### Extracted records
__________

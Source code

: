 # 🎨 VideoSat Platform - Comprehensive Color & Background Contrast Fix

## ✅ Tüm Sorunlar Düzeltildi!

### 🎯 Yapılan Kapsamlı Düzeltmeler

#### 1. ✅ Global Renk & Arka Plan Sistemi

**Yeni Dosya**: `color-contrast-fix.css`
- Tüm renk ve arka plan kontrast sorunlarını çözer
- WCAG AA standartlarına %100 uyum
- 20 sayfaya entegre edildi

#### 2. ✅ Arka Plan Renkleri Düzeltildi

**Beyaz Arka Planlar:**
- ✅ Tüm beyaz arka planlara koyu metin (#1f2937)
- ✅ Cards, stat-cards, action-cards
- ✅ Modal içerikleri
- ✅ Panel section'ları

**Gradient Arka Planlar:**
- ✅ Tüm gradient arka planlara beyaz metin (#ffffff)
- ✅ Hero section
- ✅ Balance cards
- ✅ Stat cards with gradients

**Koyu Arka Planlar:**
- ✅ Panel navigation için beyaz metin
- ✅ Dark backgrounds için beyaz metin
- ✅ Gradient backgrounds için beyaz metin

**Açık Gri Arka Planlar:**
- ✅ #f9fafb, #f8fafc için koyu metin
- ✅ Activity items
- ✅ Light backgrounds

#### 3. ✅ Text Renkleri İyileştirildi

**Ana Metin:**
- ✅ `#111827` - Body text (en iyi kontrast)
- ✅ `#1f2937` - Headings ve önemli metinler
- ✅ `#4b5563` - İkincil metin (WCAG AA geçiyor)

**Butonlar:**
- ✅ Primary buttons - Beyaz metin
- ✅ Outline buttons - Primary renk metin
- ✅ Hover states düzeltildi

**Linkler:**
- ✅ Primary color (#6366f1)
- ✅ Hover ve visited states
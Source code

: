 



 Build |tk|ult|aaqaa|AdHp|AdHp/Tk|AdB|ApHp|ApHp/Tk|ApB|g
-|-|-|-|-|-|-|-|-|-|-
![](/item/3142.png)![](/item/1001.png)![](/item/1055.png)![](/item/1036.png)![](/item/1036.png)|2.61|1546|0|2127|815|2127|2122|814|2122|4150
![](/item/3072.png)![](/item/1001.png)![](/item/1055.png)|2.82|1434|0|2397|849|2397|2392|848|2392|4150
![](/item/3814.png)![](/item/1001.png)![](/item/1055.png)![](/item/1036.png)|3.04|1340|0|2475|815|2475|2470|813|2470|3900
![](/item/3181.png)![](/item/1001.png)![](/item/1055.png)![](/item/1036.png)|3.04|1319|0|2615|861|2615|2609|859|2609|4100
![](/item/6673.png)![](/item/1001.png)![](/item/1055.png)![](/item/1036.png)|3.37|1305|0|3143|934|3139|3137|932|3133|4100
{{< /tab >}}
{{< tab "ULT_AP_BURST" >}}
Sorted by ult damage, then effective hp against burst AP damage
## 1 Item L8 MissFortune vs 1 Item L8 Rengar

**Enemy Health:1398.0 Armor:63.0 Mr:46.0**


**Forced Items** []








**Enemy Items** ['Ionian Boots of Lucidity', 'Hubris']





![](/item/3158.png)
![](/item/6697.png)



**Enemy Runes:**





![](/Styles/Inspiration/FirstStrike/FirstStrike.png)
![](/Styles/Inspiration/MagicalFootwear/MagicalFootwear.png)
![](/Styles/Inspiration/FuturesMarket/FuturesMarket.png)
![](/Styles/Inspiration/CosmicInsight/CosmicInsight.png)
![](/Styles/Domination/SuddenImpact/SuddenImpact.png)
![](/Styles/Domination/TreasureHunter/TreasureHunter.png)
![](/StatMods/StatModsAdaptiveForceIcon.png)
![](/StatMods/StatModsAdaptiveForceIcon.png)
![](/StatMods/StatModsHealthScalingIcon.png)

__________

### Exercise brief
Every line of the data should be output exactly as it was given.

### Response below
Source code

: # 🎨 VideoSat Platform - Comprehensive Color & Background Contrast Fix

## ✅ Tüm Sorunlar Düzeltildi!

### 🎯 Yapılan Kapsamlı Düzeltmeler

#### 1. ✅ Global Renk & Arka Plan Sistemi

**Yeni Dosya**: `color-contrast-fix.css`
- Tüm renk ve arka plan kontrast sorunlarını çözer
- WCAG AA standartlarına %100 uyum
- 20 sayfaya entegre edildi

#### 2. ✅ Arka Plan Renkleri Düzeltildi

**Beyaz Arka Planlar:**
- ✅ Tüm beyaz arka planlara koyu metin (#1f2937)
- ✅ Cards, stat-cards, action-cards
- ✅ Modal içerikleri
- ✅ Panel section'ları

**Gradient Arka Planlar:**
- ✅ Tüm gradient arka planlara beyaz metin (#ffffff)
- ✅ Hero section
- ✅ Balance cards
- ✅ Stat cards with gradients

**Koyu Arka Planlar:**
- ✅ Panel navigation için beyaz metin
- ✅ Dark backgrounds için beyaz metin
- ✅ Gradient backgrounds için beyaz metin

**Açık Gri Arka Planlar:**
- ✅ #f9fafb, #f8fafc için koyu metin
- ✅ Activity items
- ✅ Light backgrounds

#### 3. ✅ Text Renkleri İyileştirildi

**Ana Metin:**
- ✅ `#111827` - Body text (en iyi kontrast)
- ✅ `#1f2937` - Headings ve önemli metinler
- ✅ `#4b5563` - İkincil metin (WCAG AA geçiyor)

**Butonlar:**
- ✅ Primary buttons - Beyaz metin
- ✅ Outline buttons - Primary renk metin
- ✅ Hover states düzeltildi

**Linkler:**
- ✅ Primary color (#6366f1)
- ✅ Hover ve visited states
Source code

: 



 Build |tk|ult|aaqaa|AdHp|AdHp/Tk|AdB|ApHp|ApHp/Tk|ApB|g
-|-|-|-|-|-|-|-|-|-|-
![](/item/3142.png)![](/item/1001.png)![](/item/1055.png)![](/item/1036.png)![](/item/1036.png)|2.61|1546|0|2127|815|2127|2122|814|2122|4150
![](/item/3072.png)![](/item/1001.png)![](/item/1055.png)|2.82|1434|0|2397|849|2397|2392|848|2392|4150
![](/item/3814.png)![](/item/1001.png)![](/item/1055.png)![](/item/1036.png)|3.04|1340|0|2475|815|2475|2470|813|2470|3900
![](/item/3181.png)![](/item/1001.png)![](/item/1055.png)![](/item/1036.png)|3.04|1319|0|2615|861|2615|2609|859|2609|4100
![](/item/6673.png)![](/item/1001.png)![](/item/1055.png)![](/item/1036.png)|3.37|1305|0|3143|934|3139|3137|932|3133|4100
{{< /tab >}}
{{< tab "ULT_AP_BURST" >}}
Sorted by ult damage, then effective hp against burst AP damage
## 1 Item L8 MissFortune vs 1 Item L8 Rengar

**Enemy Health:1398.0 Armor:63.0 Mr:46.0**


**Forced Items** []








**Enemy Items** ['Ionian Boots of Lucidity', 'Hubris']





![](/item/3158.png)
![](/item/6697.png)



**Enemy Runes:**





![](/Styles/Inspiration/FirstStrike/FirstStrike.png)
![](/Styles/Inspiration/MagicalFootwear/MagicalFootwear.png)
![](/Styles/Inspiration/FuturesMarket/FuturesMarket.png)
![](/Styles/Inspiration/CosmicInsight/CosmicInsight.png)
![](/Styles/Domination/SuddenImpact/SuddenImpact.png)
![](/Styles/Domination/TreasureHunter/TreasureHunter.png)
![](/StatMods/StatModsAdaptiveForceIcon.png)
![](/StatMods/StatModsAdaptiveForceIcon.png)
![](/StatMods/StatModsHealthScalingIcon.png)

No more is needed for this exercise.